(Entries taken from a collection)
---
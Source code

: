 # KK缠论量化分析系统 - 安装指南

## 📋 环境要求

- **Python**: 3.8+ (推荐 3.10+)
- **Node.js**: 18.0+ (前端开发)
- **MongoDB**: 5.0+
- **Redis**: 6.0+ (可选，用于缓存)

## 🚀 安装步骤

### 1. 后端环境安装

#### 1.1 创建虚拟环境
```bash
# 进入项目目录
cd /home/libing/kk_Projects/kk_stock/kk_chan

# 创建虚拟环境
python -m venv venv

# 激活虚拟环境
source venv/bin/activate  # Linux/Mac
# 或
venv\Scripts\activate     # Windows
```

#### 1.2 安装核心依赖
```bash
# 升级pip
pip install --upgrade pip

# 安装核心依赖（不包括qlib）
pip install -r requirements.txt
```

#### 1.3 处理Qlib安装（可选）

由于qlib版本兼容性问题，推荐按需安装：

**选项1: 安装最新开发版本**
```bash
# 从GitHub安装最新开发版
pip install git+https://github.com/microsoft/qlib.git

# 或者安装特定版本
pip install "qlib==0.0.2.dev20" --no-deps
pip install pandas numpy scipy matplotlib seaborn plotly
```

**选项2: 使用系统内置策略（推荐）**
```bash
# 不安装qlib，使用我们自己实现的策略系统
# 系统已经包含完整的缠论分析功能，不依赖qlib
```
---
Please show every line of the records that holds the word "install".

pip install --upgrade pip
pip install -r requirements.txt
pip install git+https://github.com/microsoft/qlib.git
pip install "qlib==0.0.2.dev20" --no-deps
pip install pandas numpy scipy matplotlib seaborn plotly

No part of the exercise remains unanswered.